- Born: 29 August 1868 Willesden, London, England
- Died: 11 June 1936 (aged 67) Roundwood House, Willesden, London, England
- Spouse: Mary Mable
- Children: George James Barnard Furness
- Parent: George Furness

Member of Parliament for Willesden West
- In office 15 November 1922 – 16 November 1923
- Preceded by: Charles Pinkham
- Succeeded by: Samuel Viant
- Majority: 799

Personal details
- Party: Unionist Party (UK)

Councillor, Middlesex County Council

High Sheriff of Middlesex
- In office March 1936 – 11 June 1936

= George James Furness =

George James Furness (29 August 1868 – 11 June 1936), was an engineer and scouter, and the member of parliament for the constituency of Willesden West on behalf of the Unionist Party from 1922–1923.

== Scouting ==
In the Boy Scout Association, Furness was the second district commissioner of Willesden district.

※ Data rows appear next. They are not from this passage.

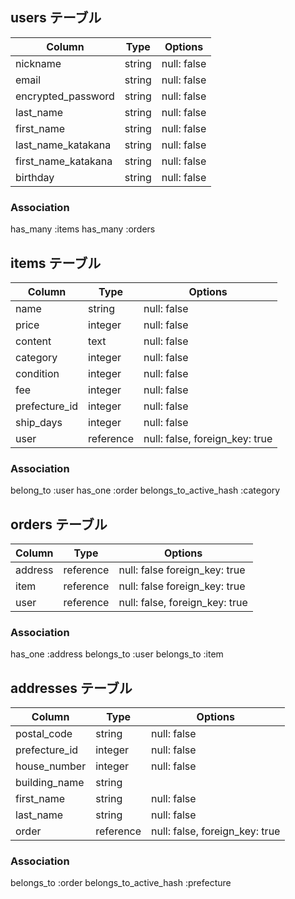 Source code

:## users テーブル

| Column              | Type   | Options     |
| ------------------  | ------ | ----------- |
| nickname            | string | null: false |
| email               | string | null: false |
| encrypted_password  | string | null: false |
| last_name           | string | null: false |
| first_name          | string | null: false |
| last_name_katakana  | string | null: false |
| first_name_katakana | string | null: false |
| birthday            | string | null: false |


### Association
has_many :items
has_many :orders

## items テーブル

| Column        | Type      | Options                        |
| ------------- |---------- | ------------------------------ |
| name          | string    | null: false                    |
| price         | integer   | null: false                    |
| content       | text      | null: false                    |
| category      | integer   | null: false                    |
| condition     | integer   | null: false                    |
| fee           | integer   | null: false                    |
| prefecture_id | integer   | null: false                    |
| ship_days     | integer   | null: false                    |
| user          | reference | null: false, foreign_key: true |


### Association
belong_to :user
has_one :order
belongs_to_active_hash :category

## orders テーブル

| Column  | Type      | Options                         |
| ------- |---------- | ------------------------------- |
| address | reference | null: false   foreign_key: true |
| item    | reference | null: false  foreign_key: true  |
| user    | reference | null: false, foreign_key: true  |


### Association
has_one :address
belongs_to :user
belongs_to :item

## addresses テーブル

| Column        | Type      | Options                        |
|-------------- | --------- | ------------------------------ |
| postal_code   | string    | null: false                    |
| prefecture_id | integer   | null: false                    |
| house_number  | integer   | null: false                    |
| building_name | string    |                                |
| first_name    | string    | null: false                    |
| last_name     | string    | null: false                    |
| order         | reference | null: false, foreign_key: true |


### Association
belongs_to :order
belongs_to_active_hash :prefecture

He took over from captain C. Pearse in November 1915, only 6 months after the association was founded, presumably as Pearse was called away to serve in World War I. Furness continued as district commissioner until his death in 1936.

== Legacy ==
When he died he left an estate valued at £278,312 2s 5d to his wife Mary Mable.

He died during his term as High Sheriff of Middlesex and his son, George James Barnard Furness, was given the position in 1939.